Multi-instance attention network for few-shot learning

Multi-instance attention network for few-shot learning

Abstract

The attention mechanism is usually equipped with a few-shot learning framework and plays a key role in extracting the semantic object(s). However, most attention networks in existing few-shot learning algorithms often work on the channel and/or pixel dimension, leading to the size of attention maps being large. Due to lack of training examples, these attention networks are prone to over-fitting, and may fail to find the semantic target(s). In this paper, we split the original image into patches, extending a new dimension in image data, namely, the patch dimension. On the one hand, the number of patch dimensions is usually much smaller than the traditional three dimensions, thus greatly reducing the number of attention module parameters. On the other hand, the patch dimensional attention mechanism can benefit from multi-instance learning and achieve a good compromise between global and local features.
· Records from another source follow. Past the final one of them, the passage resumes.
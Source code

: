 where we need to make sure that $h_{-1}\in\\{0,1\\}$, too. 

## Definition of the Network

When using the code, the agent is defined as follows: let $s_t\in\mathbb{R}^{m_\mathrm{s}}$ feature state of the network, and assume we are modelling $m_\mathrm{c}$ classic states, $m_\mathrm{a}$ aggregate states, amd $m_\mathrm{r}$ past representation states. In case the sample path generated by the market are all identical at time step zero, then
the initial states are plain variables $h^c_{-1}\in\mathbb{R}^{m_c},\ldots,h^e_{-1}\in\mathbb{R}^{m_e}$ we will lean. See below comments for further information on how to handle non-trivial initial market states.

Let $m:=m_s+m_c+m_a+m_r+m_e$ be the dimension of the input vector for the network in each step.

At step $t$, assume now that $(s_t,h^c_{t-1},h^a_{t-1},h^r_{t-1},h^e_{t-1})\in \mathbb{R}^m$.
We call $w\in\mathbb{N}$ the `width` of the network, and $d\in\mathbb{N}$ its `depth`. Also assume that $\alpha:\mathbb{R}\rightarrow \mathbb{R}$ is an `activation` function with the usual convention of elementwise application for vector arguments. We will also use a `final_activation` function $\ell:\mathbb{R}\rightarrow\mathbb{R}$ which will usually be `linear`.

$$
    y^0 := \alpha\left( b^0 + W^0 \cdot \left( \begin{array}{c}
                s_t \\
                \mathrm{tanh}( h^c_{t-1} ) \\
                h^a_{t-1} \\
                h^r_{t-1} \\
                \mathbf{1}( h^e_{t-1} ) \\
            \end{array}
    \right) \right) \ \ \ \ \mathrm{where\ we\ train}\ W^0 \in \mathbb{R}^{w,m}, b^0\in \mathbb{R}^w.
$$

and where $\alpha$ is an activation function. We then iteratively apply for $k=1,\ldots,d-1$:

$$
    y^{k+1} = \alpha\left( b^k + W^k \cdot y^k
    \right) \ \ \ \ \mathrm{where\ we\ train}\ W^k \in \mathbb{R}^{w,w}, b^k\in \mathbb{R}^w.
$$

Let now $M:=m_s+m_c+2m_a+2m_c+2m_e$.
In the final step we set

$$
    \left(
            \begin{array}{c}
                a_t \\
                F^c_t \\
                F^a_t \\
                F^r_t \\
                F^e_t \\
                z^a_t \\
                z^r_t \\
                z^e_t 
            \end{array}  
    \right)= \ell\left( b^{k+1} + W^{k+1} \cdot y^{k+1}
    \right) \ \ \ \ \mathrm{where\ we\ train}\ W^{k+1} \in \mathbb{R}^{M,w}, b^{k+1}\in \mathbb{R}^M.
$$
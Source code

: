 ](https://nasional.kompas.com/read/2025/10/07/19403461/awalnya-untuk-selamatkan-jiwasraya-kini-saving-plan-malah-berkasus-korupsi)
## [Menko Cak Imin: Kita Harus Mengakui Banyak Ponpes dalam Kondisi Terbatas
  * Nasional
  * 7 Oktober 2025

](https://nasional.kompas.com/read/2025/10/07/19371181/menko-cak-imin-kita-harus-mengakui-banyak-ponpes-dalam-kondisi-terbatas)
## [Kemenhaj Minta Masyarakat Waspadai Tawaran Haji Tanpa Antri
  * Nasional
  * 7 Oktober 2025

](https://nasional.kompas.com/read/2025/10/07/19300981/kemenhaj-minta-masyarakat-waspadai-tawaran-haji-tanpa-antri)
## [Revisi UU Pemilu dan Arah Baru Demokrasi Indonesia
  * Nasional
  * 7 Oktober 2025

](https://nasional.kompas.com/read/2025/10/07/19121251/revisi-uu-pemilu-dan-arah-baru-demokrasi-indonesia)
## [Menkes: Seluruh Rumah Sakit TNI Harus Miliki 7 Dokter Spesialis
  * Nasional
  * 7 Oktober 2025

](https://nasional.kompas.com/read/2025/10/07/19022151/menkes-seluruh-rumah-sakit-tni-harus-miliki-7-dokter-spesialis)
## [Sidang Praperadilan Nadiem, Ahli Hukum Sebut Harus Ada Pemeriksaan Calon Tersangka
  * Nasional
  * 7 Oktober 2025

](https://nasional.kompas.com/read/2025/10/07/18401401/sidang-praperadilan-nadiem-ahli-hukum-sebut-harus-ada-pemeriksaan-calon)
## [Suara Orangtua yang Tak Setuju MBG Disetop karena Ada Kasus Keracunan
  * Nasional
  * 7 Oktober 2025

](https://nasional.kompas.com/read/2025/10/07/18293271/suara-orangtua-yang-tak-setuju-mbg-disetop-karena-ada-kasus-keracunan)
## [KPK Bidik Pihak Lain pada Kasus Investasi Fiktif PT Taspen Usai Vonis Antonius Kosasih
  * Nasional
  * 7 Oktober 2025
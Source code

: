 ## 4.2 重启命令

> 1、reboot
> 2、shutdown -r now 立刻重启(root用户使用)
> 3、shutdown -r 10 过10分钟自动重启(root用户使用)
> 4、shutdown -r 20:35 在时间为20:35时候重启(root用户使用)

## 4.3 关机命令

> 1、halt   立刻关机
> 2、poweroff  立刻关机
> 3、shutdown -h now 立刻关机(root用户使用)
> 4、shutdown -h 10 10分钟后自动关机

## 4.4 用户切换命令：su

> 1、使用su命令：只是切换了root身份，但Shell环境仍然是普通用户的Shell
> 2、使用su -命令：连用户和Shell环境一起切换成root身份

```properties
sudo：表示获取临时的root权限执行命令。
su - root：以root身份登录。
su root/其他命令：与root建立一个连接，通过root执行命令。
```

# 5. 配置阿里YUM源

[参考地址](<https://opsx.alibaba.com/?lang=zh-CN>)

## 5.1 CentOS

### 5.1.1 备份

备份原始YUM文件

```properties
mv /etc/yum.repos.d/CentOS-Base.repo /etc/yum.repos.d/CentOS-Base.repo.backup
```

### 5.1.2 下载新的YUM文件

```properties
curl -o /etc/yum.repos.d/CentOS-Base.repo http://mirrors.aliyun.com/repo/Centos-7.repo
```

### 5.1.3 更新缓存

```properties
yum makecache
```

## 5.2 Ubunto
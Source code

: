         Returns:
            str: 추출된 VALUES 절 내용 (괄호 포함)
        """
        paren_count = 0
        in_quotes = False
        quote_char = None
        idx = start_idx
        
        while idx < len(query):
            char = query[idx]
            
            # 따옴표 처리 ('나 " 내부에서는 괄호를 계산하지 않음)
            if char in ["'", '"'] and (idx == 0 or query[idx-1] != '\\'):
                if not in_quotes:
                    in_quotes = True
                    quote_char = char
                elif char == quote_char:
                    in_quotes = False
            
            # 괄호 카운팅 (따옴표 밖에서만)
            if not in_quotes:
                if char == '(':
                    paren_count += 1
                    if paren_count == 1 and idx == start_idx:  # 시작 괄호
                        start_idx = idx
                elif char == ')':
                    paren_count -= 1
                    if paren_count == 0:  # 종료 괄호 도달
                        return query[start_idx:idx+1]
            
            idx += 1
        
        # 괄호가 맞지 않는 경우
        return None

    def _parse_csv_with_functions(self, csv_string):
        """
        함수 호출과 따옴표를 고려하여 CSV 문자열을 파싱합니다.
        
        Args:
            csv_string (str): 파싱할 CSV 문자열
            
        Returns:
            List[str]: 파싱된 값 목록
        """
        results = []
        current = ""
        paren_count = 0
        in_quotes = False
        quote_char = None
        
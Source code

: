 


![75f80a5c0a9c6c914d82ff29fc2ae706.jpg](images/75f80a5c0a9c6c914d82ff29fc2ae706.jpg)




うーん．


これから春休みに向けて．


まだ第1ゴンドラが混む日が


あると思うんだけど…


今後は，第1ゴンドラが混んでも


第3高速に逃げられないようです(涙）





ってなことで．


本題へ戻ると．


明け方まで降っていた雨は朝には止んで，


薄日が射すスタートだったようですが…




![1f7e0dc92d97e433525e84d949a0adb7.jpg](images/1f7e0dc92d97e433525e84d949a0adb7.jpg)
Four comparison experiments on four typical real-world data sets (miniImageNet, tieredImageNet, Fewshot-CIFAR100, Caltech-UCSD Birds-200– 2011) have demonstrated that our proposed algorithm achieves consistent improvement over 6 baseline models (Matching Networks, Relation Networks, Prototypical Networks, MAML, Baseline++, Meta Baseline) and 11 state-of-the-art models (DC, TapNet, SNAIL, TADAM, MetaOptNet, CAN, CTM, DCEM, AFHN, LEO, AWGIM). Our code is available at (https://github.com/rumorgin/MIAN).

Publication
In Information Sciences